Sterling remained flat Friday ahead of Labour’s budget next week, with UK assets pressured by the party’s stance on potential tax changes.
Sterling was flat on Friday as Labour's first budget is due out next week. The party's refusal to rule out several potential tax changes has weighed on UK assets recently.
The Bank of England (BOE) may need to reevaluate its stance if fiscal policy remains tight enough to burden economic growth. However, optimism is rising regarding Chancellor Reeve's efforts to avoid austerity measures.
Economists anticipate that the central bank will cut rates more rapidly than previously expected, as recent data indicates that inflationary pressures are finally easing.
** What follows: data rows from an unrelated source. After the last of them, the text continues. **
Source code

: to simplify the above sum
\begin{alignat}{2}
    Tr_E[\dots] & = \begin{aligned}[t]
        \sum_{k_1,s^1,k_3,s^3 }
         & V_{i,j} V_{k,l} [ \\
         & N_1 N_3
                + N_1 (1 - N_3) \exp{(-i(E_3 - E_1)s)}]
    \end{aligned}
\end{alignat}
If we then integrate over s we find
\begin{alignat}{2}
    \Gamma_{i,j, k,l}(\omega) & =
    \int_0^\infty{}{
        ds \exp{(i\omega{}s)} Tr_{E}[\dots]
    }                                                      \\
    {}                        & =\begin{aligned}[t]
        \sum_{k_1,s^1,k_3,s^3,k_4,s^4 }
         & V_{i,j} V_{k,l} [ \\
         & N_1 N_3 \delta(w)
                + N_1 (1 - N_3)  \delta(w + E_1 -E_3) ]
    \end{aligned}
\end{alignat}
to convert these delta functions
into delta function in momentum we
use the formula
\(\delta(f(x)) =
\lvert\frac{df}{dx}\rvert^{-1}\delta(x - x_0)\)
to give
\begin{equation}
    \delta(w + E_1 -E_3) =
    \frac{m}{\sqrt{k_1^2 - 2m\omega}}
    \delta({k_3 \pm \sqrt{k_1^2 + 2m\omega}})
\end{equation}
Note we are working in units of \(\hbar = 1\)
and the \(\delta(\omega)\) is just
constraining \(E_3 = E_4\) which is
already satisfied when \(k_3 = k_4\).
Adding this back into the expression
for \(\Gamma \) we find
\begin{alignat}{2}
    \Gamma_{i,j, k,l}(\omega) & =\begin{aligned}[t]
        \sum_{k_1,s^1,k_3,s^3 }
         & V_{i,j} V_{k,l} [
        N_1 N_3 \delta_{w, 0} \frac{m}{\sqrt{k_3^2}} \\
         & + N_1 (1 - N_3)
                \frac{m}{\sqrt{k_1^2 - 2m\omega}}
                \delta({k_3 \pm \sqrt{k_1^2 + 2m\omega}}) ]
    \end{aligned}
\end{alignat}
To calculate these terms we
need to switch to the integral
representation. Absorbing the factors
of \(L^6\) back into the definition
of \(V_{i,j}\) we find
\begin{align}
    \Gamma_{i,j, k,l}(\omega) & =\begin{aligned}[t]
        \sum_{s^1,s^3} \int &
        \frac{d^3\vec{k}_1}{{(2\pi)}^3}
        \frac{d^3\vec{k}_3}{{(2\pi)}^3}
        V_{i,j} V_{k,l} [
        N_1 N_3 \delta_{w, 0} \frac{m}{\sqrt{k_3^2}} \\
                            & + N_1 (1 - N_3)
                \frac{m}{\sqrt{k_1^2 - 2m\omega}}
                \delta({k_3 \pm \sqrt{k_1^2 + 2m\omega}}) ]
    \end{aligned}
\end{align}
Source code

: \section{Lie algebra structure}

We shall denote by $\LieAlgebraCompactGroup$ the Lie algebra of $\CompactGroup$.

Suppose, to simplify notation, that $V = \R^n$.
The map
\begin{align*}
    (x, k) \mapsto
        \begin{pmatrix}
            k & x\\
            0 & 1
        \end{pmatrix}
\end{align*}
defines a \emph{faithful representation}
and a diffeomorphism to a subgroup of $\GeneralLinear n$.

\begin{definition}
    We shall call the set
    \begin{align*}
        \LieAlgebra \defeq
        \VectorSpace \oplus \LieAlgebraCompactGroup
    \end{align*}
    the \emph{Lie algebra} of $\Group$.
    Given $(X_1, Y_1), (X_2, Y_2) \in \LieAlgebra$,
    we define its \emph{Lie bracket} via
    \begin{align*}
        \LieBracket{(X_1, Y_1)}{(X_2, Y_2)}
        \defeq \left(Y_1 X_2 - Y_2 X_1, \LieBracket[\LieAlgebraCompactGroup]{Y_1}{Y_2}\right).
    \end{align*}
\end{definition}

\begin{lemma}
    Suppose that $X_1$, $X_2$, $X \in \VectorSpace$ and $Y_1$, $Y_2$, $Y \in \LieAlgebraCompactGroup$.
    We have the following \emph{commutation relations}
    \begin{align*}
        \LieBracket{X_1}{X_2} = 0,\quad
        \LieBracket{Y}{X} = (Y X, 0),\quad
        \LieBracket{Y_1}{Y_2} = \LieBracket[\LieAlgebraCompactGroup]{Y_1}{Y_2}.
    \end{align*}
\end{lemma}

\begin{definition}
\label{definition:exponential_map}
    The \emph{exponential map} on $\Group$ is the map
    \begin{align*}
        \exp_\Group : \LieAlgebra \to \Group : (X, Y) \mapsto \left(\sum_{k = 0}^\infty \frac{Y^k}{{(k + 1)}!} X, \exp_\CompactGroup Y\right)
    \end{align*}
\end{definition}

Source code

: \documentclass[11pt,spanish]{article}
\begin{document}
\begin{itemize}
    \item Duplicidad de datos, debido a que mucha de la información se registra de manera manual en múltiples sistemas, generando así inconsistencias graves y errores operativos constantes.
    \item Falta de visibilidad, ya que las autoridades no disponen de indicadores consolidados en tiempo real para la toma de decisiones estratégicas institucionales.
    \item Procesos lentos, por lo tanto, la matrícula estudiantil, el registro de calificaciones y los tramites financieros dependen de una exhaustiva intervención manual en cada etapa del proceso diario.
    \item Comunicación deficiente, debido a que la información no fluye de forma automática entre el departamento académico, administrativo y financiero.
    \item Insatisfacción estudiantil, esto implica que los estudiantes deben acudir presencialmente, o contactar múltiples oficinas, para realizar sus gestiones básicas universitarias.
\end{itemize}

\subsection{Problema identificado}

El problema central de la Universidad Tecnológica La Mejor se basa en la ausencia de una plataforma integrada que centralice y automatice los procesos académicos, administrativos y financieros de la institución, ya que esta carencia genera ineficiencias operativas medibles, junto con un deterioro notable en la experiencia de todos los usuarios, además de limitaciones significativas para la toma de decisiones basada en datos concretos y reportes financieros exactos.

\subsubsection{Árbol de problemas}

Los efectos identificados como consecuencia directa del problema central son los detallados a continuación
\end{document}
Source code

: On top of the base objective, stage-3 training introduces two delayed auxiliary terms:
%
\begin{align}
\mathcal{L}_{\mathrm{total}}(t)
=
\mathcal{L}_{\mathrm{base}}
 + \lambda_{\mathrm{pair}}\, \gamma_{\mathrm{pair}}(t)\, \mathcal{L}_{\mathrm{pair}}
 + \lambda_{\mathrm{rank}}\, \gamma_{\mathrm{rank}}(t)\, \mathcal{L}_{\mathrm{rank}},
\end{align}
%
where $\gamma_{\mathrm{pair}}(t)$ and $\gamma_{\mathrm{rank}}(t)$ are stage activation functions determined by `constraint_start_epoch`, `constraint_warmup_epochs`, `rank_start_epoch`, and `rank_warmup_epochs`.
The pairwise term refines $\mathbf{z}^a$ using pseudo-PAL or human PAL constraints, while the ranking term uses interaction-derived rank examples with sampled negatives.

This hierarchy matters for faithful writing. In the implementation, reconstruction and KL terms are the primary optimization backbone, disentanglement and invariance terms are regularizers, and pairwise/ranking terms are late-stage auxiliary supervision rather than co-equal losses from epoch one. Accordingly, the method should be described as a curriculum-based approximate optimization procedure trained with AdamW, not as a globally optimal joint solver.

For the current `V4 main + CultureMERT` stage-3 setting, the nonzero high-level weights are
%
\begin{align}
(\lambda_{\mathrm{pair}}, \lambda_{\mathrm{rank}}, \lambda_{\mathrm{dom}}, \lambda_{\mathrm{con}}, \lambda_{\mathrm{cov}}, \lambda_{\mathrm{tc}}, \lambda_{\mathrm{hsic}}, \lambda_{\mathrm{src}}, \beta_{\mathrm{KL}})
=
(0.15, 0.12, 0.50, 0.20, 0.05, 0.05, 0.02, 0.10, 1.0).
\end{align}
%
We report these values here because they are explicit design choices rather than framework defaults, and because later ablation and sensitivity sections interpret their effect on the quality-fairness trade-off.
As of Tuesday, money markets have fully priced in a quarter-percentage-point rate cut for the BOE's next meeting in November, with a high probability of a similar cut in December.
Goldman Sachs has forecasted rate cuts significantly below market expectations, predicting that the benchmark interest rate could drop to 3% by September 2025, down from the current 5%.
Recent figures revealed that services inflation fell from 5.6% to 4.9% in September, contributing to a decline in headline inflation to 1.7%—the lowest level seen in over three years.
The pound was trading well below its descending trendline and below the low of 1.3002 hit in 11 September, indicating the outlook remains dim. The initial support lies around 1.2900.